RP genes are coregulated in a condition-specific manner. (A) Expression distribution for two representative examples of the 72 ribosomal corems identified. Vertical bars represent interquartile range (third quartile [Q₃] to first quartile [Q_1]) of expression across genes. n indicates the number of genes in each corem, whereas m refers to the subset that encode RPs. Colors correspond to different environmental conditions (see key). Conditions are ranked based on median expression. Gray background bars correspond to average expression distribution of 10,000 permutations of randomly selected gene sets of the same size as the corem. Note the larger interquartile range of background distributions. (B) Corem similarity based on gene expression. We used uniform manifold approximation and projection (UMAP [77]) to visualize 62 ribosomal corems in a two-dimensional space from an original high-dimensional space of 1,495 environmental conditions.

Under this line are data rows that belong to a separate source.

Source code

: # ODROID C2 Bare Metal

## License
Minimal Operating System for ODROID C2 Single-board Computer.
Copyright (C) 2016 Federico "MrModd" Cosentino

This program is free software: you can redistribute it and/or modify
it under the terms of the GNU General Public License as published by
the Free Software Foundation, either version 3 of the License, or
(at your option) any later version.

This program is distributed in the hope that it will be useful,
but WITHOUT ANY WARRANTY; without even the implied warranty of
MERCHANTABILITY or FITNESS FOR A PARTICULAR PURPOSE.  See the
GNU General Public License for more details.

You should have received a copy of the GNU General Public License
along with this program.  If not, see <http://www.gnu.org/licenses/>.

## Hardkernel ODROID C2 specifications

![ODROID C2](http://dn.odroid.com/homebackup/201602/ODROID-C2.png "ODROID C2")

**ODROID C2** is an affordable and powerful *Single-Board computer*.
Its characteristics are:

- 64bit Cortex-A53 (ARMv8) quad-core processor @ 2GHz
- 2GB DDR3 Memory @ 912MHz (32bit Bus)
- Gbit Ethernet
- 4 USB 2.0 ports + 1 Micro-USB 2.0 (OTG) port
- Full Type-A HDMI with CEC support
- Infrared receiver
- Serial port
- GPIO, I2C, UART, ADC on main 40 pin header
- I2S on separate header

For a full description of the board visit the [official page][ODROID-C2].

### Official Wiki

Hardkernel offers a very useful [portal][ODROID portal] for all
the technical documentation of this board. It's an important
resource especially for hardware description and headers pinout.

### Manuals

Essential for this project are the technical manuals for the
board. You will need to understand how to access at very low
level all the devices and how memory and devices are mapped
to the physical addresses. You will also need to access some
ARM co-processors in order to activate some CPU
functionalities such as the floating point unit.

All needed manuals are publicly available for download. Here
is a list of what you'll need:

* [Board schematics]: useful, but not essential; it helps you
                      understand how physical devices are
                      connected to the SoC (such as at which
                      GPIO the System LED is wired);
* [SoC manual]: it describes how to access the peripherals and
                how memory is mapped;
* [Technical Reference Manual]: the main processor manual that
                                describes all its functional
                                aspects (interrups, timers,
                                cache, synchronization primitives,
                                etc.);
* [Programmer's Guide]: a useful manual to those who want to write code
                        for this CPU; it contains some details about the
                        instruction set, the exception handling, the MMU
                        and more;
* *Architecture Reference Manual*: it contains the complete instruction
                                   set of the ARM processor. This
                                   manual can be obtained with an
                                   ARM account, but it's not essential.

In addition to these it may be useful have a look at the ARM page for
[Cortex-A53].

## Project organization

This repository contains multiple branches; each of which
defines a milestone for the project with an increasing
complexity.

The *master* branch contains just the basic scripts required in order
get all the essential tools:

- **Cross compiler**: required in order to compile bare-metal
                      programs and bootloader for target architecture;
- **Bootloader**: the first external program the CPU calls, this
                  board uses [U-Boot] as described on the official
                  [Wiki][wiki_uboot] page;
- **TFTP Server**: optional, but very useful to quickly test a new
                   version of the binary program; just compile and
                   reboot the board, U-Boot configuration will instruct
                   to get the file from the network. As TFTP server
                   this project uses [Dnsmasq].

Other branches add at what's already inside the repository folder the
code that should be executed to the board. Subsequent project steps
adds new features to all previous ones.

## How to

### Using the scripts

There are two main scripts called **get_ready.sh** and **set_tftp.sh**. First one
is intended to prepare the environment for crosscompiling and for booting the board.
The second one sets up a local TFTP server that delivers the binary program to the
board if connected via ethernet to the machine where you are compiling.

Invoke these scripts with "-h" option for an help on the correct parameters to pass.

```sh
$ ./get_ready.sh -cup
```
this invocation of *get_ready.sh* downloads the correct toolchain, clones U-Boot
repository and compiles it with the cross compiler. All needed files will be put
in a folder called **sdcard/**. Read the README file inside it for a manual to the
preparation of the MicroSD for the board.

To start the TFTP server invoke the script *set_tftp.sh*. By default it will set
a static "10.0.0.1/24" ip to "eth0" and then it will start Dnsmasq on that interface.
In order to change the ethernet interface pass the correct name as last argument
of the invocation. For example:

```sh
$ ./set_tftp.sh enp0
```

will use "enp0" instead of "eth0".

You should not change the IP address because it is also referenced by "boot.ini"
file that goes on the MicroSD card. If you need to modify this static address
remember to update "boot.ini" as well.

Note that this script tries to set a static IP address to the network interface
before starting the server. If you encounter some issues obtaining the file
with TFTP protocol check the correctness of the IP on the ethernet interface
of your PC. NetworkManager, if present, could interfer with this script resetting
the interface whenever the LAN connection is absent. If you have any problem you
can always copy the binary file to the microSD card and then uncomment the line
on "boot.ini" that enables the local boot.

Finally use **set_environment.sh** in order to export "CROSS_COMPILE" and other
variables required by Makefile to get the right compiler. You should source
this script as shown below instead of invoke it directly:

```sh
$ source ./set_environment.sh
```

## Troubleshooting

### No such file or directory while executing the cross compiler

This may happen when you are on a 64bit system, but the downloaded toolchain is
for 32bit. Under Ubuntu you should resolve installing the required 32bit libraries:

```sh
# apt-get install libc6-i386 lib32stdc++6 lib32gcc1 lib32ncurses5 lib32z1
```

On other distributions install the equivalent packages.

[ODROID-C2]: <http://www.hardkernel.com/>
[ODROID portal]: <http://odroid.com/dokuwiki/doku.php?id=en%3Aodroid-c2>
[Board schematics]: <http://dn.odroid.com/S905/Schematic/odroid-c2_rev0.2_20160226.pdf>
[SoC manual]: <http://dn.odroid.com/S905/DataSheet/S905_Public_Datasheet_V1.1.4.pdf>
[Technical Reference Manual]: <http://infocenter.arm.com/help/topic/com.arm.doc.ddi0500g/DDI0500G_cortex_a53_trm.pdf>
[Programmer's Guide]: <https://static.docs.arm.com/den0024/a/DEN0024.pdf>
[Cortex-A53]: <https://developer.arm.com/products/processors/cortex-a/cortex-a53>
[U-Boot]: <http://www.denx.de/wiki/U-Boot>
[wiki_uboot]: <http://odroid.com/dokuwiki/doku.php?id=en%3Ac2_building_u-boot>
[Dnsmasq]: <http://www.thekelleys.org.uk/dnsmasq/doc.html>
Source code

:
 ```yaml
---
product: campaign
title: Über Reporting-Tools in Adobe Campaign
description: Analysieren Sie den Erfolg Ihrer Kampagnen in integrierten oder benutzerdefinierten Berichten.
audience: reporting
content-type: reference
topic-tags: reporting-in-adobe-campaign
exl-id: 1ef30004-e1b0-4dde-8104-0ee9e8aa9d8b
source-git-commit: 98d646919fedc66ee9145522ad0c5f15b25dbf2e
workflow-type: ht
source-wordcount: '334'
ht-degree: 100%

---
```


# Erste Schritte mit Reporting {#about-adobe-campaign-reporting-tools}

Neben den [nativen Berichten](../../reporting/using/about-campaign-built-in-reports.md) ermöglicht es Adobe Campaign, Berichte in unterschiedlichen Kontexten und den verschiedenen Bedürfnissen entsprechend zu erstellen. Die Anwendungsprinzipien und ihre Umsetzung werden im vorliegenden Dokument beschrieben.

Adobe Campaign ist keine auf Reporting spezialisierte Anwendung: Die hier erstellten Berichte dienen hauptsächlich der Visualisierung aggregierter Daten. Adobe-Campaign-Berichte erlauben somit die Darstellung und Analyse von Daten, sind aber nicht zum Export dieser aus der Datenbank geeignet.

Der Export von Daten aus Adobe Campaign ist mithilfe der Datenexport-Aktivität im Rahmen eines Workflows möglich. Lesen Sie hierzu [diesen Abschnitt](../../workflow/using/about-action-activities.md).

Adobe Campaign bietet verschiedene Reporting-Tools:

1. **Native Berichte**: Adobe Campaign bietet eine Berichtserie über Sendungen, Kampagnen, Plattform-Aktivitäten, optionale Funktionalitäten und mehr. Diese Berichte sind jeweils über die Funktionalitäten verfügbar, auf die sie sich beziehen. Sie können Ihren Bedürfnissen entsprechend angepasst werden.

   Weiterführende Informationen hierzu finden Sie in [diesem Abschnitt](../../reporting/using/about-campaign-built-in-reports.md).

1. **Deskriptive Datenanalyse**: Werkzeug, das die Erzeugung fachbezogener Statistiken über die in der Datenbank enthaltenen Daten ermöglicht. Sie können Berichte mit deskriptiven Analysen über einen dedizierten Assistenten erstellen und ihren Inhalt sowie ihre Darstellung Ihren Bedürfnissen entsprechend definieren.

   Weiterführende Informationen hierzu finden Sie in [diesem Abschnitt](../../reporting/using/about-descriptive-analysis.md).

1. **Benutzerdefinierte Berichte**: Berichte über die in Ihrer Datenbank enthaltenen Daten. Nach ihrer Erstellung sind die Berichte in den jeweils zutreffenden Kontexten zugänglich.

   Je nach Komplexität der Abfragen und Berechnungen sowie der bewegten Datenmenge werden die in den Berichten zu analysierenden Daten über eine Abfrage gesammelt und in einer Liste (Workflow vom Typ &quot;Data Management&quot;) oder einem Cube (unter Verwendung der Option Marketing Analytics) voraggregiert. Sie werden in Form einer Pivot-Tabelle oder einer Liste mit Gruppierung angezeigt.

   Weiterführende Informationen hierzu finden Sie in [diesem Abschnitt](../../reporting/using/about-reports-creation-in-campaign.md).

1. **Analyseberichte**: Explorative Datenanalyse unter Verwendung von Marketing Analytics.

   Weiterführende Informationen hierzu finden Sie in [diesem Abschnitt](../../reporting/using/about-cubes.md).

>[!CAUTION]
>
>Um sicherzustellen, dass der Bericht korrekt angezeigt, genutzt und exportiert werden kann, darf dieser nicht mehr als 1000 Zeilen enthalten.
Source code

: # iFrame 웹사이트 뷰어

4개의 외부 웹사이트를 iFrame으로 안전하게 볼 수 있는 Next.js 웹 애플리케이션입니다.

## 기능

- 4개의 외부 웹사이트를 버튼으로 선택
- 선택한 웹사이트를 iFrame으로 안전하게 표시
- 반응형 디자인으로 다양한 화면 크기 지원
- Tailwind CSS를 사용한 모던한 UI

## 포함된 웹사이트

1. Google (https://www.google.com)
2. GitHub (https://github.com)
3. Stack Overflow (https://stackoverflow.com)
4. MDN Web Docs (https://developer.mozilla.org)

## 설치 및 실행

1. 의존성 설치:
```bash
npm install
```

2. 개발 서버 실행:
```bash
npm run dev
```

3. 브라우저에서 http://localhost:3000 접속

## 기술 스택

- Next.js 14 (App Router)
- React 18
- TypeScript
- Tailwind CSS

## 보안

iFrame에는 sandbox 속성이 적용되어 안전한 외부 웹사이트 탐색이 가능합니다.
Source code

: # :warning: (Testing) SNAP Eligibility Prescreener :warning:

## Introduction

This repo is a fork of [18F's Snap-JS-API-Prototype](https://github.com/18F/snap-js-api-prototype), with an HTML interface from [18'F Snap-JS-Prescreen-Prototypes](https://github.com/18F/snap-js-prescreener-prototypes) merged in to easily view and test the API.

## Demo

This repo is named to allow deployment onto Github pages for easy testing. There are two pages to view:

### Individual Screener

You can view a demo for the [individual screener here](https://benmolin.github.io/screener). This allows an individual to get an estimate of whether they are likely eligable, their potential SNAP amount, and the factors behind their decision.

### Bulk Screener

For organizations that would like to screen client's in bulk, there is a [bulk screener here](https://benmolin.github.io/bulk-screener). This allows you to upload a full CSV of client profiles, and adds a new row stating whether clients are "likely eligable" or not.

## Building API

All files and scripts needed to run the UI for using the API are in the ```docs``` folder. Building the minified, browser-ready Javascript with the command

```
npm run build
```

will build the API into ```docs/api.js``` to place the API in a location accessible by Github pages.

Each dot represents a corem. Color maps to functional classes. (C) Similarity matrix between ribosomal corem classes broken into nine different broad condition categories (n, number of experimental conditions). Similarity values across diagonals may not reach one, as we defined class similarity as the proportion of class corems with no significant expression differences. (D) Promoter architecture of rps13p (VNG1132G) deciphered by MAST (78) alignments of cis-regulatory motifs from each GRE, in this case GRE #7, #9, and #28 discovered by MEME (79) in gene promoters of EGRIN biclusters that include rps13p. The heights of the histograms are proportional to the frequency of GRE alignments to the VNG1132G promoter. (E) Hierarchical clustering of corems enriched in RP genes based on relative importance of each GRE (log₁₀ GRE counts) coregulating corem members. Red and blue bars correspond to class I and III, respectively. (F) Motif sequence logos for two representative GREs.

FIG 6

RPs physically interact with transcription complex components. Diamonds represent RPs; squares represent transcription complex components. Tagged proteins used as bait in the immunoprecipitation experiment are highlighted by a black border. Arrowheads link bait to coimmunoprecipitated proteins. We labeled each of the seven modules obtained by the Newman-Girvan clustering algorithm using a different color.

FIG 7

Synthesis figure. Growth phase H. salinarum transcriptome abundance, ribosomal footprints, and proteome quantification and analysis identified key points of translational regulation. TLR, translational regulation; TE, translational efficiency; TCR, transcriptional regulation; PPI, protein-protein interaction; OD, optical density; RP, ribosomal protein.